►

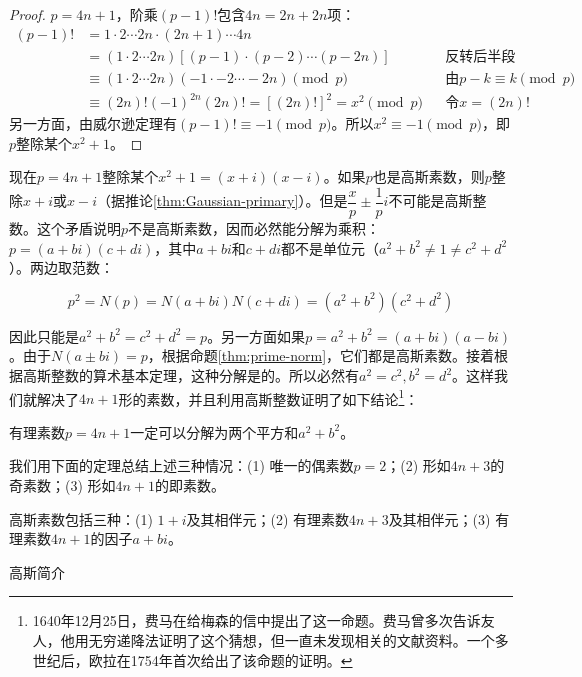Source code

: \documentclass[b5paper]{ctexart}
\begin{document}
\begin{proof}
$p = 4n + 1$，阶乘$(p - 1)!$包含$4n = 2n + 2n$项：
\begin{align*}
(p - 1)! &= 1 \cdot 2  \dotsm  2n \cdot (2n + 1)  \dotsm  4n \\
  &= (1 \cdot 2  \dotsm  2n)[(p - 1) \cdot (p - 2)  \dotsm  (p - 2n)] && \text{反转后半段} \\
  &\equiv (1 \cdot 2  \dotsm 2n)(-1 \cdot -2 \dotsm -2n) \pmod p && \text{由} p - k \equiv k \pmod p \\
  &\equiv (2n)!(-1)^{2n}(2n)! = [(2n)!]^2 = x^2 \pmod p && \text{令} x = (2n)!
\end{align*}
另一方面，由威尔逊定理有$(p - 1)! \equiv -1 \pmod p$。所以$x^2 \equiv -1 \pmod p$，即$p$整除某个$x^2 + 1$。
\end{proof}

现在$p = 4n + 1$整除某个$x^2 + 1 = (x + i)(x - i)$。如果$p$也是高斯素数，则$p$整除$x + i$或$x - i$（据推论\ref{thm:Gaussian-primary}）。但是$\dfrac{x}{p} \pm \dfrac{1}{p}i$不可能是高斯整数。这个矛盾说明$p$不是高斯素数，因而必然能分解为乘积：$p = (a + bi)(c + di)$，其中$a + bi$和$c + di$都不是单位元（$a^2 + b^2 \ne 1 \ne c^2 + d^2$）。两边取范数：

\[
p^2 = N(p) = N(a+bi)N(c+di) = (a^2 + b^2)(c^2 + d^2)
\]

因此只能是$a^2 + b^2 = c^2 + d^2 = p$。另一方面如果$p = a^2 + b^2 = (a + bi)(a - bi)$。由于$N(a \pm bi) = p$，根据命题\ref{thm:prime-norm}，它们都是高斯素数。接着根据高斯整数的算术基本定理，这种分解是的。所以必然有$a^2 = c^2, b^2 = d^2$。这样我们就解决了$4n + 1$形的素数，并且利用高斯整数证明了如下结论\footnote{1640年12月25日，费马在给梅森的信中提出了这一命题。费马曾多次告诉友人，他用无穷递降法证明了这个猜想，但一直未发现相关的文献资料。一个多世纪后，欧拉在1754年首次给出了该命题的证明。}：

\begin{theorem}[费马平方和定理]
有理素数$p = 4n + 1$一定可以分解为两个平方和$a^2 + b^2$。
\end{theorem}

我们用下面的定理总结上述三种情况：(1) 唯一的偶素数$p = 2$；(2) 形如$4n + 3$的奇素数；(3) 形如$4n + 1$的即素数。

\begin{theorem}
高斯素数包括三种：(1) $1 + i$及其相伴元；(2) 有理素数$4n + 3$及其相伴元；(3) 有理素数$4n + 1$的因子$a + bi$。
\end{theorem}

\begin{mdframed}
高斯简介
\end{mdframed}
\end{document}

◄
►

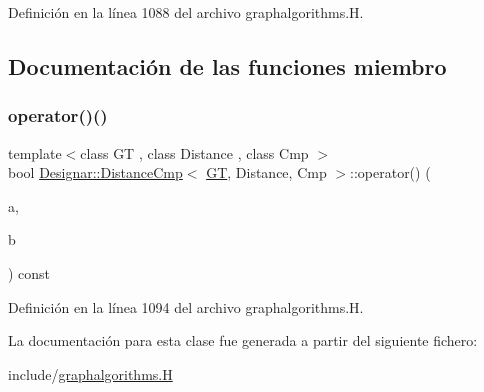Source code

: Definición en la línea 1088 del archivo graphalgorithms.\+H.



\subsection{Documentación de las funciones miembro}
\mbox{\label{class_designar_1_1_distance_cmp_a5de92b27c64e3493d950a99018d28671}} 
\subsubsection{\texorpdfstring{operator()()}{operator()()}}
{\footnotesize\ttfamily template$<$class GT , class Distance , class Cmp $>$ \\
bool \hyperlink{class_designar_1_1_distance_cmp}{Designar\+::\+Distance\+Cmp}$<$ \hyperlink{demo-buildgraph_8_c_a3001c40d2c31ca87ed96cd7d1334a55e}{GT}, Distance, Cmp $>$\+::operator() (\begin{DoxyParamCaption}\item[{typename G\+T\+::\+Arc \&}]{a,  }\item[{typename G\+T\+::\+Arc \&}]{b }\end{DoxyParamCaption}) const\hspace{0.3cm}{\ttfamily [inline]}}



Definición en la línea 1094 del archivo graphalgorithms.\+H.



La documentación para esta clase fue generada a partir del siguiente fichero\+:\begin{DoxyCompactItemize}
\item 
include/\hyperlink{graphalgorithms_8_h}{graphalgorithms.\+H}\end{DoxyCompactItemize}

◄
►

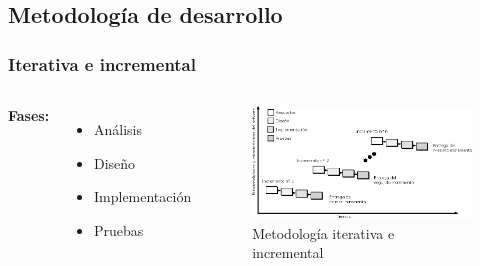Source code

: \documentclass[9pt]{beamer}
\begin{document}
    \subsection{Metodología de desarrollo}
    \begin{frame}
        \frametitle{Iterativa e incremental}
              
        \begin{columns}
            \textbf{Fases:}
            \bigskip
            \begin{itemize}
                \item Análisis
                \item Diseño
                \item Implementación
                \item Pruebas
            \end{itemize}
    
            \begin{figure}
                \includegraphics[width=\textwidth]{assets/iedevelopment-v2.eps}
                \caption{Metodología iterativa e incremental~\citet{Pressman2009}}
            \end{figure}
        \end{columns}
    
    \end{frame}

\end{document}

◄

▸ Work order: Go through the preceding material and copy each line that has the word "整除某个".

▸ Reply:
另一方面，由威尔逊定理有$(p - 1)! \equiv -1 \pmod p$。所以$x^2 \equiv -1 \pmod p$，即$p$整除某个$x^2 + 1$。
现在$p = 4n + 1$整除某个$x^2 + 1 = (x + i)(x - i)$。如果$p$也是高斯素数，则$p$整除$x + i$或$x - i$（据推论\ref{thm:Gaussian-primary}）。但是$\dfrac{x}{p} \pm \dfrac{1}{p}i$不可能是高斯整数。这个矛盾说明$p$不是高斯素数，因而必然能分解为乘积：$p = (a + bi)(c + di)$，其中$a + bi$和$c + di$都不是单位元（$a^2 + b^2 \ne 1 \ne c^2 + d^2$）。两边取范数：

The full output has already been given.